• **TASK BRIEF**
Please reproduce exactly, and only, the lines from the one with "- Intro to Operating System" through the last line of the listing below, both ends included, leaving out the pictures.

• **PROVIDED INFORMATION**

◆ ◆ ◆ ◆ ◆

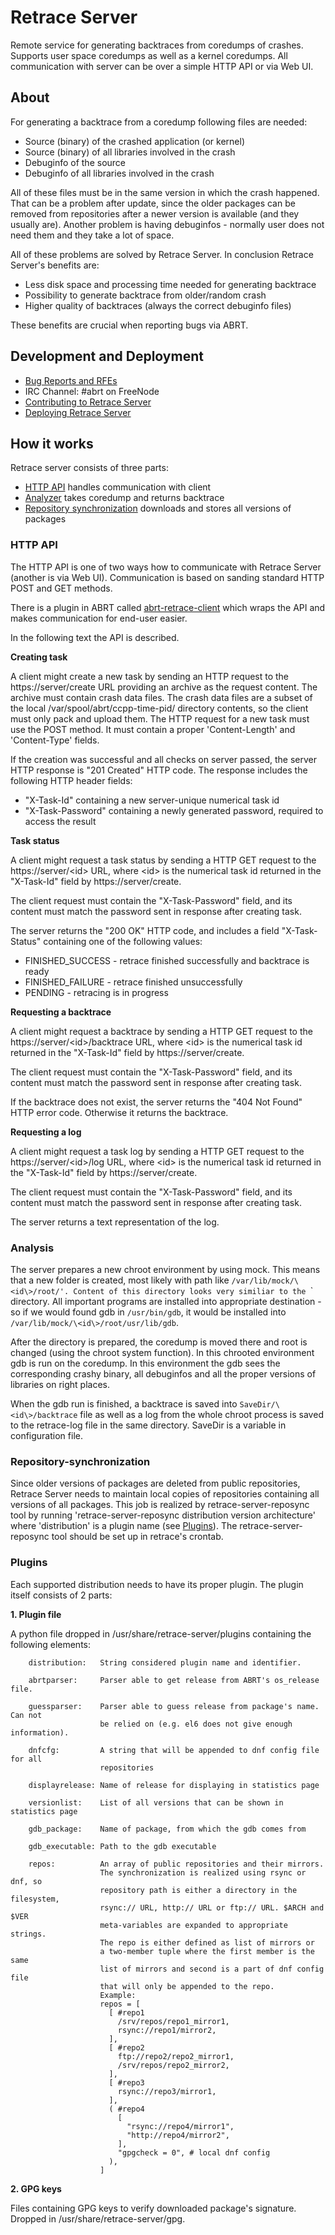 # Retrace Server

Remote service for generating backtraces from coredumps of crashes. Supports
user space coredumps as well as a kernel coredumps. All communication with
server can be over a simple HTTP API or via Web UI.

## About
For generating a backtrace from a coredump following files are needed:
* Source (binary) of the crashed application (or kernel)
* Source (binary) of all libraries involved in the crash
* Debuginfo of the source
* Debuginfo of all libraries involved in the crash

All of these files must be in the same version in which the crash happened.
That can be a problem after update, since the older packages can be removed
from repositories after a newer version is available (and they usually are).
Another problem is having debuginfos - normally user does not need them and
they take a lot of space.

All of these problems are solved by Retrace Server. In conclusion Retrace Server's
benefits are:
* Less disk space and processing time needed for generating backtrace
* Possibility to generate backtrace from older/random crash
* Higher quality of backtraces (always the correct debuginfo files)

These benefits are crucial when reporting bugs via ABRT.

## Development and Deployment
* [Bug Reports and RFEs](https://github.com/abrt/retrace-server/issues)
* IRC Channel: #abrt on FreeNode
* [Contributing to Retrace Server](CONTRIBUTING.md)
* [Deploying Retrace Server](DEPLOYING.md)

## How it works
Retrace server consists of three parts:
* [HTTP API](#http-api) handles communication with client
* [Analyzer](#analysis) takes coredump and returns backtrace
* [Repository synchronization](#repository-synchronization) downloads and
stores all versions of packages

### HTTP API
The HTTP API is one of two ways how to communicate with Retrace Server (another
 is via Web UI). Communication is based on sanding standard HTTP POST and GET methods.

There is a plugin in ABRT called [abrt-retrace-client](https://github.com/abrt/abrt/blob/master/src/plugins/abrt-retrace-client.c)
 which wraps the API and makes communication for end-user easier.

In the following text the API is described.

**Creating task**

A client might create a new task by sending an HTTP request to the
https://server/create URL providing an archive as the request content.
The archive must contain crash data files. The crash data files are a subset
of the local /var/spool/abrt/ccpp-time-pid/ directory contents, so the client
must only pack and upload them. The HTTP request for a new task must use the
POST method. It must contain a proper 'Content-Length' and 'Content-Type'
fields.

If the creation was successful and all checks on server passed, the server
HTTP response is "201 Created" HTTP code. The response includes the following
HTTP header fields:
* "X-Task-Id" containing a new server-unique numerical task id
* "X-Task-Password" containing a newly generated password, required to access
the result

**Task status**

A client might request a task status by sending a HTTP GET request to the
https://server/\<id\> URL, where \<id\> is the numerical task id returned in the
"X-Task-Id" field by https://server/create.

The client request must contain the "X-Task-Password" field, and its content
must match the password sent in response after creating task.

The server returns the "200 OK" HTTP code, and includes a field
"X-Task-Status" containing one of the following values:
* FINISHED_SUCCESS - retrace finished successfully and backtrace is ready
* FINISHED_FAILURE - retrace finished unsuccessfully
* PENDING - retracing is in progress

**Requesting a backtrace**

A client might request a backtrace by sending a HTTP GET request to the
https://server/\<id\>/backtrace URL, where \<id\> is the numerical task id
returned in the "X-Task-Id" field by https://server/create.

The client request must contain the "X-Task-Password" field, and its
content must match the password sent in response after creating task.

If the backtrace does not exist, the server returns the "404 Not Found" HTTP
error code.  Otherwise it returns the backtrace.

**Requesting a log**

A client might request a task log by sending a HTTP GET request to the
https://server/\<id\>/log URL, where \<id\> is the numerical task id
returned in the "X-Task-Id" field by https://server/create.

The client request must contain the "X-Task-Password" field, and its
content must match the password sent in response after creating task.

The server returns a text representation of the log.

### Analysis

The server prepares a new chroot environment by using mock. This means that
a new folder is created, most likely with path like `/var/lib/mock/\<id\>/root/'.
Content of this directory looks very similiar to the `\` directory. All important
programs are installed into appropriate destination - so if we would found
gdb in `/usr/bin/gdb`, it would be installed into `/var/lib/mock/\<id\>/root/usr/lib/gdb`.

After the directory is prepared, the coredump is moved there and
root is changed (using the chroot system function). In this chrooted environment
gdb is run on the coredump. In this environment the gdb sees the corresponding
crashy binary, all debuginfos and all the proper versions of libraries on
right places.

When the gdb run is finished, a backtrace is saved into
`SaveDir/\<id\>/backtrace` file as well as a log from the whole
chroot process is saved to the retrace-log file in the same directory. SaveDir
is a variable in configuration file.

### Repository-synchronization
Since older versions of packages are deleted from public repositories,
Retrace Server needs to maintain local copies of repositories containing all
versions of all packages. This job is realized by retrace-server-reposync tool
by running 'retrace-server-reposync distribution version architecture' where
'distribution' is a plugin name (see [Plugins](#plugins)). The
retrace-server-reposync tool should be set up in retrace's crontab.

### Plugins

Each supported distribution needs to have its proper plugin. The plugin
itself consists of 2 parts:

**1. Plugin file**

A python file dropped in /usr/share/retrace-server/plugins containing the
following elements:

        distribution:   String considered plugin name and identifier.

        abrtparser:     Parser able to get release from ABRT's os_release file.

        guessparser:    Parser able to guess release from package's name. Can not
                        be relied on (e.g. el6 does not give enough information).

        dnfcfg:         A string that will be appended to dnf config file for all
                        repositories

        displayrelease: Name of release for displaying in statistics page

        versionlist:    List of all versions that can be shown in statistics page

        gdb_package:    Name of package, from which the gdb comes from

        gdb_executable: Path to the gdb executable

        repos:          An array of public repositories and their mirrors.
                        The synchronization is realized using rsync or dnf, so
                        repository path is either a directory in the filesystem,
                        rsync:// URL, http:// URL or ftp:// URL. $ARCH and $VER
                        meta-variables are expanded to appropriate strings.
                        The repo is either defined as list of mirrors or
                        a two-member tuple where the first member is the same
                        list of mirrors and second is a part of dnf config file
                        that will only be appended to the repo.
                        Example:
                        repos = [
                          [ #repo1
                            /srv/repos/repo1_mirror1,
                            rsync://repo1/mirror2,
                          ],
                          [ #repo2
                            ftp://repo2/repo2_mirror1,
                            /srv/repos/repo2_mirror2,
                          ],
                          [ #repo3
                            rsync://repo3/mirror1,
                          ],
                          ( #repo4
                            [
                              "rsync://repo4/mirror1",
                              "http://repo4/mirror2",
                            ],
                            "gpgcheck = 0", # local dnf config
                          ),
                        ]

**2. GPG keys**

Files containing GPG keys to verify downloaded package's signature. Dropped in
/usr/share/retrace-server/gpg.

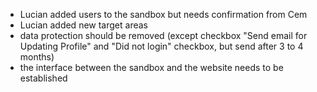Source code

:* Lucian added users to the sandbox but needs confirmation from Cem
* Lucian added new target areas
* data protection should be removed (except checkbox "Send email for Updating Profile" and "Did not login" checkbox, but send after 3 to 4 months)
* the interface between the sandbox and the website needs to be established
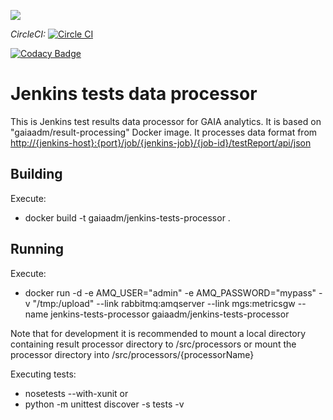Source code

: [![](https://badge.imagelayers.io/gaiaadm/jenkins-tests-processor:latest.svg)](https://imagelayers.io/?images=gaiaadm/jenkins-tests-processor:latest 'Get your own badge on imagelayers.io')

*CircleCI:* [![Circle CI](https://circleci.com/gh/gaia-adm/jenkins-tests-processor.svg?style=svg)](https://circleci.com/gh/gaia-adm/jenkins-tests-processor)

[![Codacy Badge](https://api.codacy.com/project/badge/grade/e4cb719b791c4f669bcff93293039483)](https://www.codacy.com/app/alexei-led/jenkins-tests-processor)

# Jenkins tests data processor

This is Jenkins test results data processor for GAIA analytics. It is based on "gaiaadm/result-processing" Docker image. It processes data format from <a href="http://{jenkins-host}:{port}/job/{jenkins-job}/{job-id}/testReport/api/json">http://{jenkins-host}:{port}/job/{jenkins-job}/{job-id}/testReport/api/json</a>

## Building

Execute:
- docker build -t gaiaadm/jenkins-tests-processor .

## Running

Execute:
- docker run -d -e AMQ_USER="admin" -e AMQ_PASSWORD="mypass" -v "/tmp:/upload" --link rabbitmq:amqserver --link mgs:metricsgw --name jenkins-tests-processor gaiaadm/jenkins-tests-processor

Note that for development it is recommended to mount a local directory containing result processor directory to /src/processors or mount the processor directory into /src/processors/{processorName}

Executing tests:
- nosetests --with-xunit
or
- python -m unittest discover -s tests -v
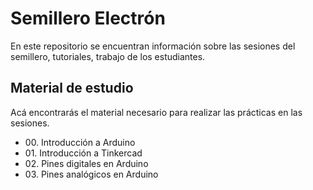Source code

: # Semillero Electrón
En este repositorio se encuentran información sobre las sesiones del semillero, tutoriales, trabajo de los estudiantes.

## Material de estudio
Acá encontrarás el material necesario para realizar las prácticas en las sesiones.
<ul>
    <li>00. Introducción a Arduino</li>
    <li>01. Introducción a Tinkercad</li>
    <li>02. Pines digitales en Arduino</li>
    <li>03. Pines analógicos en Arduino</li>
</ul>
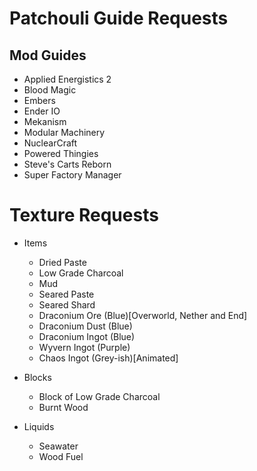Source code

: # Patchouli Guide Requests

## Mod Guides
- Applied Energistics 2
- Blood Magic
- Embers
- Ender IO
- Mekanism
- Modular Machinery
- NuclearCraft
- Powered Thingies
- Steve's Carts Reborn
- Super Factory Manager

# Texture Requests
- Items
	- Dried Paste
	- Low Grade Charcoal
	- Mud
	- Seared Paste
	- Seared Shard
	- Draconium Ore (Blue)[Overworld, Nether and End]
	- Draconium Dust (Blue)
	- Draconium Ingot (Blue)
	- Wyvern Ingot (Purple)
	- Chaos Ingot (Grey-ish)[Animated]

- Blocks
	- Block of Low Grade Charcoal
	- Burnt Wood
	
- Liquids
	- Seawater
	- Wood Fuel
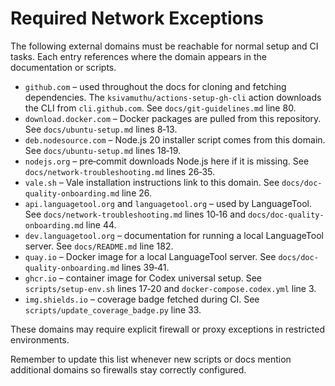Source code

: # Required Network Exceptions

The following external domains must be reachable for normal setup and CI tasks.
Each entry references where the domain appears in the documentation or scripts.

-   `github.com` – used throughout the docs for cloning and fetching dependencies.
    The `ksivamuthu/actions-setup-gh-cli` action downloads the CLI from
    `cli.github.com`. See `docs/git-guidelines.md` line 80.
-   `download.docker.com` – Docker packages are pulled from this repository. See `docs/ubuntu-setup.md` lines 8‑13.
-   `deb.nodesource.com` – Node.js 20 installer script comes from this domain. See `docs/ubuntu-setup.md` lines 18‑19.
-   `nodejs.org` – pre‑commit downloads Node.js here if it is missing. See `docs/network-troubleshooting.md` lines 26‑35.
-   `vale.sh` – Vale installation instructions link to this domain. See `docs/doc-quality-onboarding.md` line 26.
-   `api.languagetool.org` and `languagetool.org` – used by LanguageTool. See
    `docs/network-troubleshooting.md` lines 10‑16 and `docs/doc-quality-onboarding.md` line 44.
-   `dev.languagetool.org` – documentation for running a local LanguageTool server. See `docs/README.md` line 182.
-   `quay.io` – Docker image for a local LanguageTool server. See `docs/doc-quality-onboarding.md` lines 39‑41.
-   `ghcr.io` – container image for Codex universal setup. See
    `scripts/setup-env.sh` lines 17‑20 and `docker-compose.codex.yml` line 3.
-   `img.shields.io` – coverage badge fetched during CI. See `scripts/update_coverage_badge.py` line 33.

These domains may require explicit firewall or proxy exceptions in restricted environments.

Remember to update this list whenever new scripts or docs mention additional
domains so firewalls stay correctly configured.
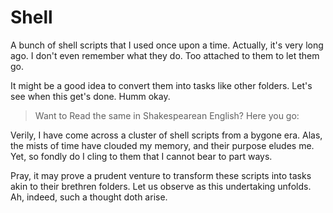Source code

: # Shell

A bunch of shell scripts that I used once upon a time. Actually, it's very long ago. I don't even remember what they do.
Too attached to them to let them go.

It might be a good idea to convert them into tasks like other folders. Let's see when this get's done.
Humm okay.

> Want to Read the same in Shakespearean English? Here you go:

Verily, I have come across a cluster of shell scripts from a bygone era. Alas, the mists of time have clouded my memory, and their purpose eludes me. Yet, so fondly do I cling to them that I cannot bear to part ways.

Pray, it may prove a prudent venture to transform these scripts into tasks akin to their brethren folders. Let us observe as this undertaking unfolds. Ah, indeed, such a thought doth arise.
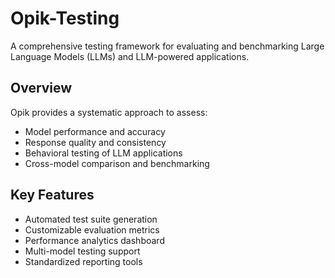 # Opik-Testing

A comprehensive testing framework for evaluating and benchmarking Large Language Models (LLMs) and LLM-powered applications.

## Overview

Opik provides a systematic approach to assess:
- Model performance and accuracy
- Response quality and consistency
- Behavioral testing of LLM applications
- Cross-model comparison and benchmarking

## Key Features

- Automated test suite generation
- Customizable evaluation metrics
- Performance analytics dashboard
- Multi-model testing support
- Standardized reporting tools

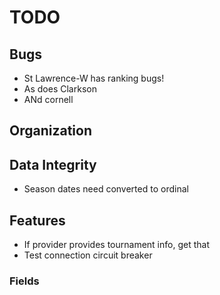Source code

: TODO
====

## Bugs
* St Lawrence-W has ranking bugs!
* As does Clarkson
* ANd cornell

## Organization

## Data Integrity
* Season dates need converted to ordinal

## Features
* If provider provides tournament info, get that
* Test connection circuit breaker

### Fields

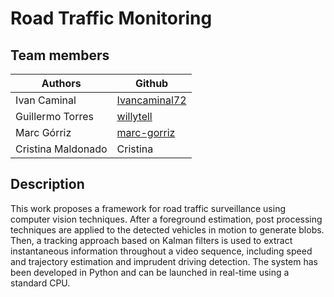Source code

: # Road Traffic Monitoring
## Team members

| Authors | Github |
| ------------- | ------------- |
| Ivan Caminal  | [Ivancaminal72](https://github.com/Ivancaminal72) |
| Guillermo Torres |  [willytell](https://github.com/willytell) |
| Marc Górriz | [marc-gorriz](https://github.com/marc-gorriz) |
| Cristina Maldonado | Cristina |

## Description
This work proposes a framework for road traffic surveillance using computer vision techniques. After a foreground estimation, post processing techniques are applied to the detected vehicles in motion to generate blobs. Then, a tracking approach based on Kalman filters is used to extract instantaneous information throughout a video sequence, including speed and trajectory estimation and imprudent driving detection. The system has been developed in Python and can be launched in real-time using a standard CPU.

<!-- ### Slides
The slides of this project can be found [here](https://docs.google.com/presentation/d/1i6mCk7M9S2_9BwLvgRGfxXa3VOz3jPq9z2R4t725Me8/edit?usp=sharing).
-->

<!-- ### Report
The report of this project can be found [here](https://drive.google.com/file/d/1e1xrDu5cScpWwzy1_H3wzTxVutJFBM7M/view?usp=sharing).
<a rel="license" href="http://creativecommons.org/licenses/by/4.0/"><img alt="Creative Commons License" style="border-width:0" src="https://i.creativecommons.org/l/by/4.0/88x31.png" /></a><br />This work is licensed under a <a rel="license" href="http://creativecommons.org/licenses/by/4.0/">Creative Commons Attribution 4.0 International License</a>.
-->
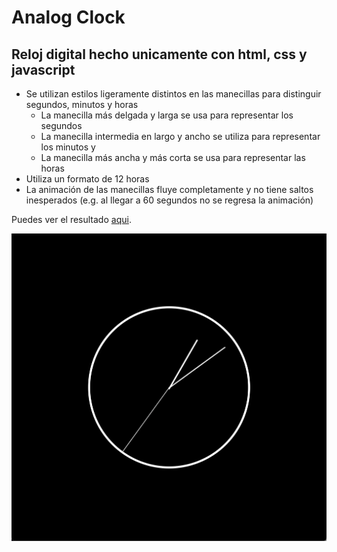 # **Analog Clock**

## Reloj digital hecho unicamente con html, css y javascript

- Se utilizan estilos ligeramente distintos en las manecillas para distinguir segundos, minutos y horas
    - La manecilla más delgada y larga se usa para representar los segundos
    - La manecilla intermedia en largo y ancho se utiliza para representar los minutos y
    - La manecilla más ancha y más corta se usa para representar las horas
- Utiliza un formato de 12 horas 
- La animación de las manecillas fluye completamente y no tiene saltos inesperados (e.g. al llegar a 60 segundos no se regresa la animación)

Puedes ver el resultado [aqui](https://raymundosantorski.github.io/analogclock/).

![Screenshot de muestra](./public/screenshot.png)
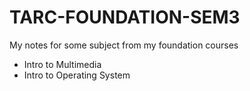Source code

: # TARC-FOUNDATION-SEM3
My notes for some subject from my foundation courses

- Intro to Multimedia
- Intro to Operating System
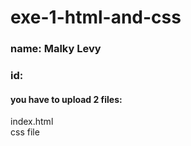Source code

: # exe-1-html-and-css

### name: Malky Levy
### id:  

#### you have to upload 2 files:  
index.html  
css file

◆ ◆ ◆ ◆ ◆

• **ANSWER SECTION**
- Intro to Operating System
Source code

: # exe-1-html-and-css

### name: Malky Levy
### id:  

#### you have to upload 2 files:  
index.html  
css file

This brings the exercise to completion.